__Problem requirements__:
For this task, retype the records below exactly.

Stored data:
Content starts
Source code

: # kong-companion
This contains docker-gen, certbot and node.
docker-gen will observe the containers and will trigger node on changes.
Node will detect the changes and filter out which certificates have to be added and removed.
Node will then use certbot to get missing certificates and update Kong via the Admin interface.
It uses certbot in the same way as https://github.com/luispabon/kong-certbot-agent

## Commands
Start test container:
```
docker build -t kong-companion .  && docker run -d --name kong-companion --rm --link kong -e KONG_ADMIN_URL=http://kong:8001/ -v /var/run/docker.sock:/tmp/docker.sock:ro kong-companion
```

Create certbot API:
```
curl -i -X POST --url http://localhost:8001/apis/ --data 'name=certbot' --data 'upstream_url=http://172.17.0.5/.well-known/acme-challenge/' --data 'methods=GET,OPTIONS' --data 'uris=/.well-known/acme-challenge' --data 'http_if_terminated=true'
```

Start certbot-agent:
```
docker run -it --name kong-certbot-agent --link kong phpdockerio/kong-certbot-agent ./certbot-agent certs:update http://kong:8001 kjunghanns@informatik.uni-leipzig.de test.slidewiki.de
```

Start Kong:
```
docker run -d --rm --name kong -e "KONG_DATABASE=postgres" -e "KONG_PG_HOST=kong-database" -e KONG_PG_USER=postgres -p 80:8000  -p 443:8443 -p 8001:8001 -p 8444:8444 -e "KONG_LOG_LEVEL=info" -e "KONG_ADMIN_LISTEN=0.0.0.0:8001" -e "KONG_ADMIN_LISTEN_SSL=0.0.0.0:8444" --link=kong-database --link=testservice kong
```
Content ends
__Answer area__:
Source code

: # kong-companion
This contains docker-gen, certbot and node.
docker-gen will observe the containers and will trigger node on changes.
Node will detect the changes and filter out which certificates have to be added and removed.
Node will then use certbot to get missing certificates and update Kong via the Admin interface.
It uses certbot in the same way as https://github.com/luispabon/kong-certbot-agent

## Commands
Start test container:
```
docker build -t kong-companion .  && docker run -d --name kong-companion --rm --link kong -e KONG_ADMIN_URL=http://kong:8001/ -v /var/run/docker.sock:/tmp/docker.sock:ro kong-companion
```

Create certbot API:
```
curl -i -X POST --url http://localhost:8001/apis/ --data 'name=certbot' --data 'upstream_url=http://172.17.0.5/.well-known/acme-challenge/' --data 'methods=GET,OPTIONS' --data 'uris=/.well-known/acme-challenge' --data 'http_if_terminated=true'
```

Start certbot-agent:
```
docker run -it --name kong-certbot-agent --link kong phpdockerio/kong-certbot-agent ./certbot-agent certs:update http://kong:8001 kjunghanns@informatik.uni-leipzig.de test.slidewiki.de
```

Start Kong:
```
docker run -d --rm --name kong -e "KONG_DATABASE=postgres" -e "KONG_PG_HOST=kong-database" -e KONG_PG_USER=postgres -p 80:8000  -p 443:8443 -p 8001:8001 -p 8444:8444 -e "KONG_LOG_LEVEL=info" -e "KONG_ADMIN_LISTEN=0.0.0.0:8001" -e "KONG_ADMIN_LISTEN_SSL=0.0.0.0:8444" --link=kong-database --link=testservice kong
```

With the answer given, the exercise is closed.